§ PROBLEM DETAILS
Starting at the first line of the entries below, restate each line exactly until you reach the line with "当你强大到别人从心底里服你的", and print that one too. Leave the pictures out and stop there.

§ INFORMATION SHOWN
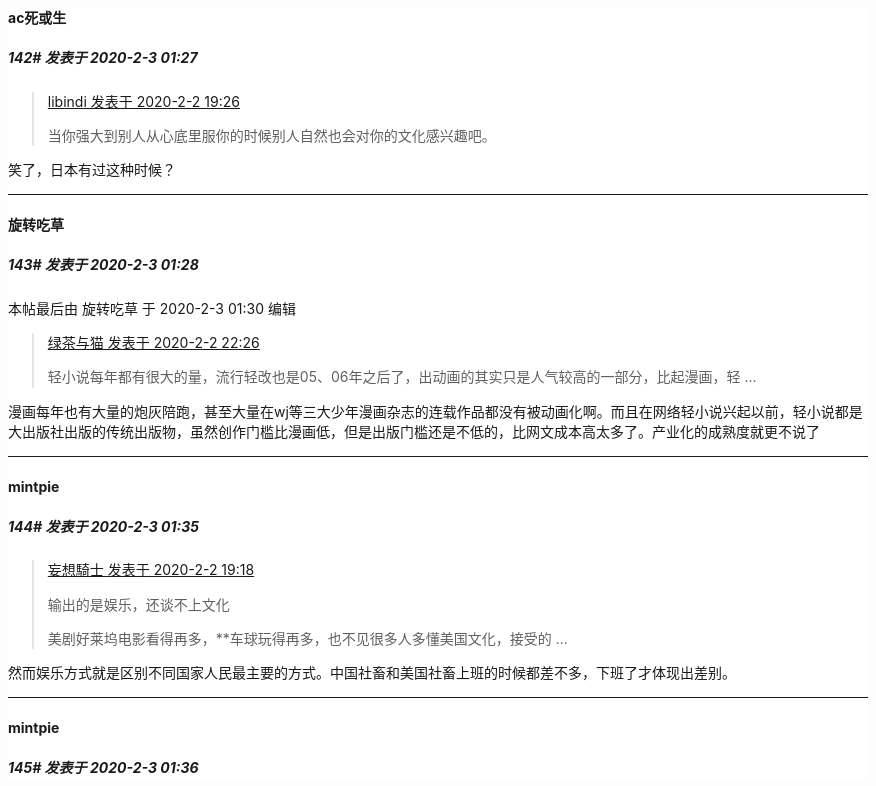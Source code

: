 ####  ac死或生  
##### 142#       发表于 2020-2-3 01:27



<blockquote><a href="httphttps://bbs.saraba1st.com/2b/forum.php?mod=redirect&amp;goto=findpost&amp;pid=46308002&amp;ptid=1911905" target="_blank">libindi 发表于 2020-2-2 19:26</a>

当你强大到别人从心底里服你的时候别人自然也会对你的文化感兴趣吧。</blockquote>
笑了，日本有过这种时候？







*****

####  旋转吃草  
##### 143#       发表于 2020-2-3 01:28



 本帖最后由 旋转吃草 于 2020-2-3 01:30 编辑 
<blockquote><a href="httphttps://bbs.saraba1st.com/2b/forum.php?mod=redirect&amp;goto=findpost&amp;pid=46309470&amp;ptid=1911905" target="_blank">绿茶与猫 发表于 2020-2-2 22:26</a>

轻小说每年都有很大的量，流行轻改也是05、06年之后了，出动画的其实只是人气较高的一部分，比起漫画，轻 ...</blockquote>
漫画每年也有大量的炮灰陪跑，甚至大量在wj等三大少年漫画杂志的连载作品都没有被动画化啊。而且在网络轻小说兴起以前，轻小说都是大出版社出版的传统出版物，虽然创作门槛比漫画低，但是出版门槛还是不低的，比网文成本高太多了。产业化的成熟度就更不说了







*****

####  mintpie  
##### 144#       发表于 2020-2-3 01:35



<blockquote><a href="httphttps://bbs.saraba1st.com/2b/forum.php?mod=redirect&amp;goto=findpost&amp;pid=46307953&amp;ptid=1911905" target="_blank">妄想騎士 发表于 2020-2-2 19:18</a>

输出的是娱乐，还谈不上文化

美剧好莱坞电影看得再多，**车球玩得再多，也不见很多人多懂美国文化，接受的 ...</blockquote>
然而娱乐方式就是区别不同国家人民最主要的方式。中国社畜和美国社畜上班的时候都差不多，下班了才体现出差别。







*****

####  mintpie  
##### 145#       发表于 2020-2-3 01:36

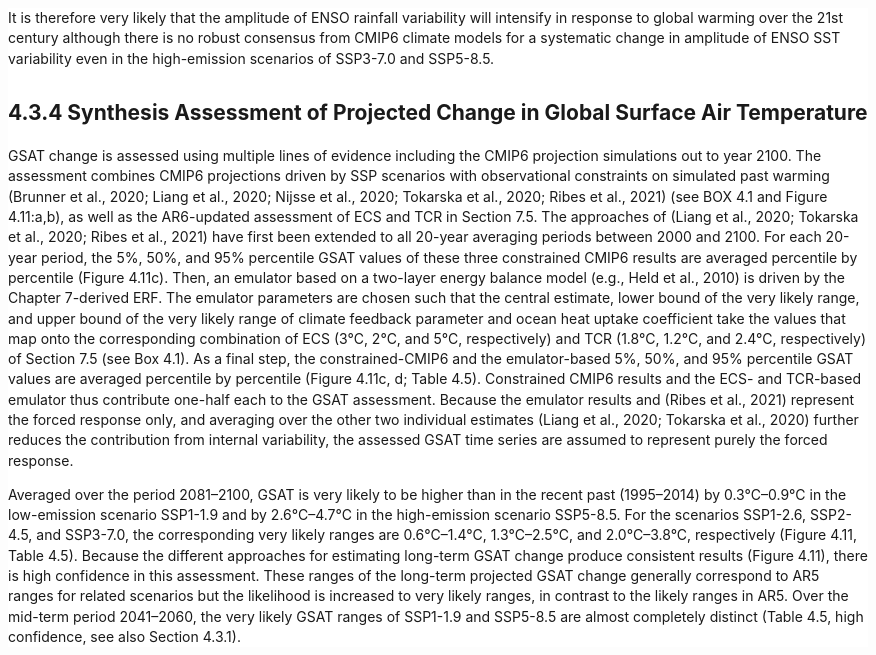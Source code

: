 It is therefore very likely that the amplitude of ENSO rainfall variability will intensify in response to global 
warming over the 21st century although there is no robust consensus from CMIP6 climate models for a 
systematic change in amplitude of ENSO SST variability even in the high-emission scenarios of SSP3-7.0 
and SSP5-8.5.  
 
 
## 4.3.4  Synthesis Assessment of Projected Change in Global Surface Air Temperature  
 
GSAT change is assessed using multiple lines of evidence including the CMIP6 projection simulations out to 
year 2100. The assessment combines CMIP6 projections driven by SSP scenarios with observational 
constraints on simulated past warming (Brunner et al., 2020; Liang et al., 2020; Nijsse et al., 2020; Tokarska 
et al., 2020; Ribes et al., 2021) (see BOX 4.1 and Figure 4.11:a,b), as well as the AR6-updated assessment of 
ECS and TCR in Section 7.5. The approaches of (Liang et al., 2020; Tokarska et al., 2020; Ribes et al., 2021) 
have first been extended to all 20-year averaging periods between 2000 and 2100. For each 20-year period, 
the 5%, 50%, and 95% percentile GSAT values of these three constrained CMIP6 results are averaged 
percentile by percentile (Figure 4.11c). Then, an emulator based on a two-layer energy balance model (e.g., 
Held et al., 2010) is driven by the Chapter 7-derived ERF. The emulator parameters are chosen such that the 
central estimate, lower bound of the very likely range, and upper bound of the very likely range of climate 
feedback parameter and ocean heat uptake coefficient take the values that map onto the corresponding 
combination of ECS (3°C, 2°C, and 5°C, respectively) and TCR (1.8°C, 1.2°C, and 2.4°C, respectively) of 
Section 7.5 (see Box 4.1). As a final step, the constrained-CMIP6 and the emulator-based 5%, 50%, and 95% 
percentile GSAT values are averaged percentile by percentile (Figure 4.11c, d; Table 4.5). Constrained 
CMIP6 results and the ECS- and TCR-based emulator thus contribute one-half each to the GSAT 
assessment. Because the emulator results and (Ribes et al., 2021) represent the forced response only, and 
averaging over the other two individual estimates (Liang et al., 2020; Tokarska et al., 2020) further reduces 
the contribution from internal variability, the assessed GSAT time series are assumed to represent purely the 
forced response.  
 
Averaged over the period 2081–2100, GSAT is very likely to be higher than in the recent past (1995–2014) 
by 0.3°C–0.9°C in the low-emission scenario SSP1-1.9 and by 2.6°C–4.7°C in the high-emission scenario 
SSP5-8.5. For the scenarios SSP1-2.6, SSP2-4.5, and SSP3-7.0, the corresponding very likely ranges are 
0.6°C–1.4°C, 1.3°C–2.5°C, and 2.0°C–3.8°C, respectively (Figure 4.11, Table 4.5). Because the different 
approaches for estimating long-term GSAT change produce consistent results (Figure 4.11), there is high 
confidence in this assessment. These ranges of the long-term projected GSAT change generally correspond 
to AR5 ranges for related scenarios but the likelihood is increased to very likely ranges, in contrast to the 
likely ranges in AR5. Over the mid-term period 2041–2060, the very likely GSAT ranges of SSP1-1.9 and 
SSP5-8.5 are almost completely distinct (Table 4.5, high confidence, see also Section 4.3.1). 
 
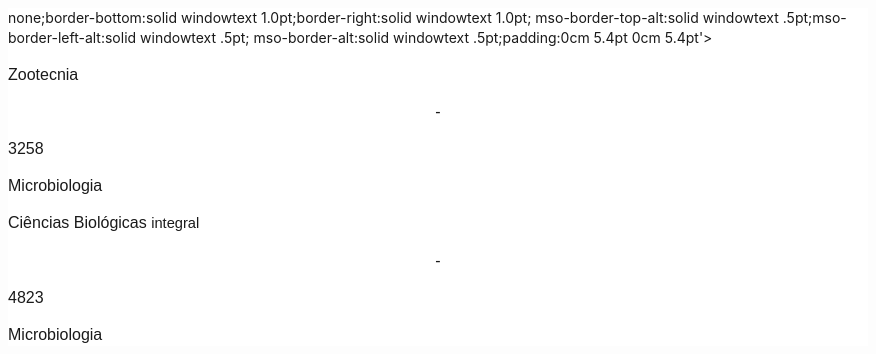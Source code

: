   none;border-bottom:solid windowtext 1.0pt;border-right:solid windowtext 1.0pt;
  mso-border-top-alt:solid windowtext .5pt;mso-border-left-alt:solid windowtext .5pt;
  mso-border-alt:solid windowtext .5pt;padding:0cm 5.4pt 0cm 5.4pt'>
  <p class=MsoNormal style='text-align:justify'><span style='font-size:12.0pt;
  font-family:Arial;mso-bidi-font-weight:bold;mso-no-proof:yes'>Zootecnia<o:p></o:p></span></p>
  </td>
  <td width=112 valign=top style='width:83.8pt;border-top:none;border-left:
  none;border-bottom:solid windowtext 1.0pt;border-right:solid windowtext 1.0pt;
  mso-border-top-alt:solid windowtext .5pt;mso-border-left-alt:solid windowtext .5pt;
  mso-border-alt:solid windowtext .5pt;padding:0cm 5.4pt 0cm 5.4pt'>
  <p class=MsoNormal align=center style='text-align:center'><span
  style='font-size:12.0pt;font-family:Arial;mso-bidi-font-weight:bold;
  mso-no-proof:yes'>-<o:p></o:p></span></p>
  </td>
 </tr>
 <tr style='mso-yfti-irow:2'>
  <td width=71 valign=top style='width:53.4pt;border:solid windowtext 1.0pt;
  border-top:none;mso-border-top-alt:solid windowtext .5pt;mso-border-alt:solid windowtext .5pt;
  padding:0cm 5.4pt 0cm 5.4pt'>
  <p class=MsoNormal style='text-align:justify'><span style='font-size:12.0pt;
  font-family:Arial;mso-bidi-font-weight:bold;mso-no-proof:yes'>3258<o:p></o:p></span></p>
  </td>
  <td width=304 valign=top style='width:228.0pt;border-top:none;border-left:
  none;border-bottom:solid windowtext 1.0pt;border-right:solid windowtext 1.0pt;
  mso-border-top-alt:solid windowtext .5pt;mso-border-left-alt:solid windowtext .5pt;
  mso-border-alt:solid windowtext .5pt;padding:0cm 5.4pt 0cm 5.4pt'>
  <p class=MsoNormal style='text-align:justify'><span style='font-size:12.0pt;
  font-family:Arial;mso-bidi-font-weight:bold;mso-no-proof:yes'>Microbiologia<o:p></o:p></span></p>
  </td>
  <td width=144 valign=top style='width:108.0pt;border-top:none;border-left:
  none;border-bottom:solid windowtext 1.0pt;border-right:solid windowtext 1.0pt;
  mso-border-top-alt:solid windowtext .5pt;mso-border-left-alt:solid windowtext .5pt;
  mso-border-alt:solid windowtext .5pt;padding:0cm 5.4pt 0cm 5.4pt'>
  <p class=MsoNormal style='text-align:justify'><span style='font-size:12.0pt;
  font-family:Arial;mso-bidi-font-weight:bold;mso-no-proof:yes'>Ciências
  Biológicas </span><span style='font-size:11.0pt;font-family:Arial;mso-bidi-font-weight:
  bold;mso-no-proof:yes'>integral</span><span style='font-size:12.0pt;
  font-family:Arial;mso-bidi-font-weight:bold;mso-no-proof:yes'><o:p></o:p></span></p>
  </td>
  <td width=112 valign=top style='width:83.8pt;border-top:none;border-left:
  none;border-bottom:solid windowtext 1.0pt;border-right:solid windowtext 1.0pt;
  mso-border-top-alt:solid windowtext .5pt;mso-border-left-alt:solid windowtext .5pt;
  mso-border-alt:solid windowtext .5pt;padding:0cm 5.4pt 0cm 5.4pt'>
  <p class=MsoNormal align=center style='text-align:center'><span
  style='font-size:12.0pt;font-family:Arial;mso-bidi-font-weight:bold;
  mso-no-proof:yes'>-<o:p></o:p></span></p>
  </td>
 </tr>
 <tr style='mso-yfti-irow:3'>
  <td width=71 valign=top style='width:53.4pt;border:solid windowtext 1.0pt;
  border-top:none;mso-border-top-alt:solid windowtext .5pt;mso-border-alt:solid windowtext .5pt;
  padding:0cm 5.4pt 0cm 5.4pt'>
  <p class=MsoNormal style='text-align:justify'><span style='font-size:12.0pt;
  font-family:Arial;mso-bidi-font-weight:bold;mso-no-proof:yes'>4823<o:p></o:p></span></p>
  </td>
  <td width=304 valign=top style='width:228.0pt;border-top:none;border-left:
  none;border-bottom:solid windowtext 1.0pt;border-right:solid windowtext 1.0pt;
  mso-border-top-alt:solid windowtext .5pt;mso-border-left-alt:solid windowtext .5pt;
  mso-border-alt:solid windowtext .5pt;padding:0cm 5.4pt 0cm 5.4pt'>
  <p class=MsoNormal style='text-align:justify'><span style='font-size:12.0pt;
  font-family:Arial;mso-bidi-font-weight:bold;mso-no-proof:yes'>Microbiologia<o:p></o:p></span></p>
  </td>
  <td width=144 valign=top style='width:108.0pt;border-top:none;border-left:
  none;border-bottom:solid windowtext 1.0pt;border-right:solid windowtext 1.0pt;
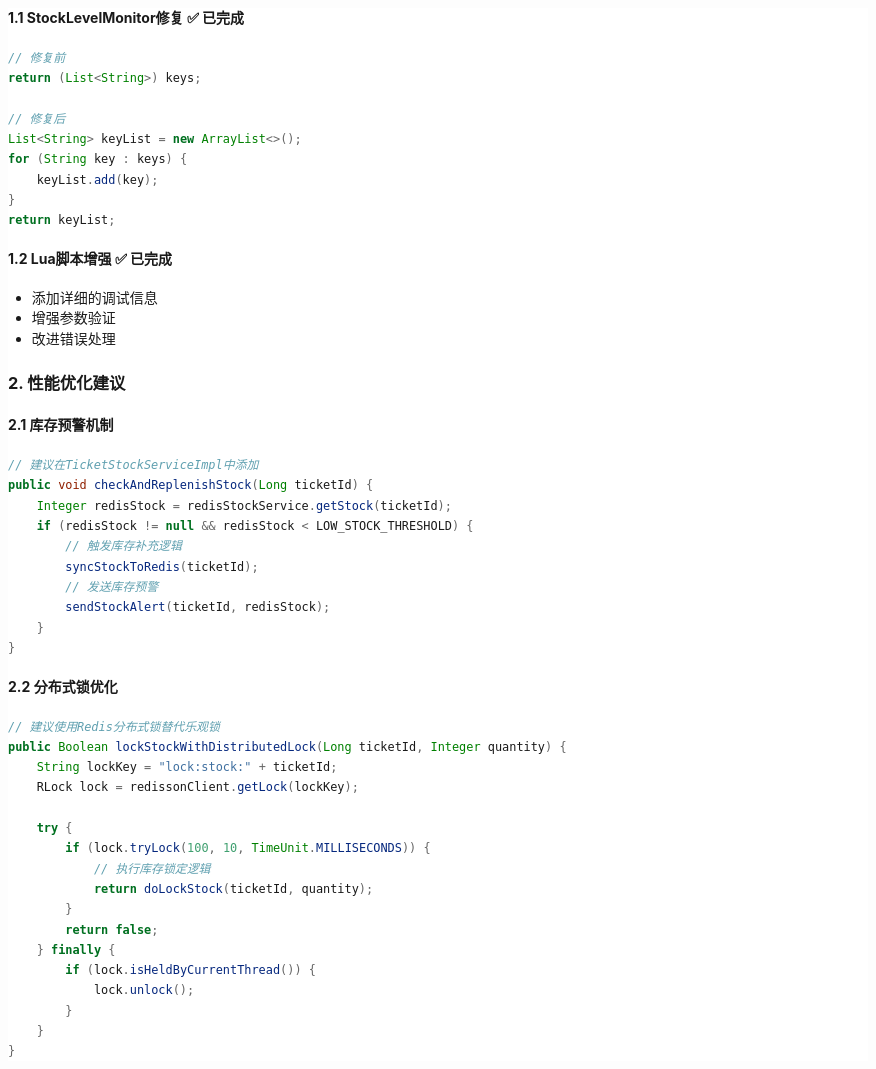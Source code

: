 #### 1.1 StockLevelMonitor修复 ✅ 已完成
```java
// 修复前
return (List<String>) keys;

// 修复后
List<String> keyList = new ArrayList<>();
for (String key : keys) {
    keyList.add(key);
}
return keyList;
```

#### 1.2 Lua脚本增强 ✅ 已完成
- 添加详细的调试信息
- 增强参数验证
- 改进错误处理

### 2. 性能优化建议

#### 2.1 库存预警机制
```java
// 建议在TicketStockServiceImpl中添加
public void checkAndReplenishStock(Long ticketId) {
    Integer redisStock = redisStockService.getStock(ticketId);
    if (redisStock != null && redisStock < LOW_STOCK_THRESHOLD) {
        // 触发库存补充逻辑
        syncStockToRedis(ticketId);
        // 发送库存预警
        sendStockAlert(ticketId, redisStock);
    }
}
```

#### 2.2 分布式锁优化
```java
// 建议使用Redis分布式锁替代乐观锁
public Boolean lockStockWithDistributedLock(Long ticketId, Integer quantity) {
    String lockKey = "lock:stock:" + ticketId;
    RLock lock = redissonClient.getLock(lockKey);
    
    try {
        if (lock.tryLock(100, 10, TimeUnit.MILLISECONDS)) {
            // 执行库存锁定逻辑
            return doLockStock(ticketId, quantity);
        }
        return false;
    } finally {
        if (lock.isHeldByCurrentThread()) {
            lock.unlock();
        }
    }
}
```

§ TASK RESULT
Source code

: ####  ac死或生  
##### 142#       发表于 2020-2-3 01:27



<blockquote><a href="httphttps://bbs.saraba1st.com/2b/forum.php?mod=redirect&amp;goto=findpost&amp;pid=46308002&amp;ptid=1911905" target="_blank">libindi 发表于 2020-2-2 19:26</a>

当你强大到别人从心底里服你的时候别人自然也会对你的文化感兴趣吧。</blockquote>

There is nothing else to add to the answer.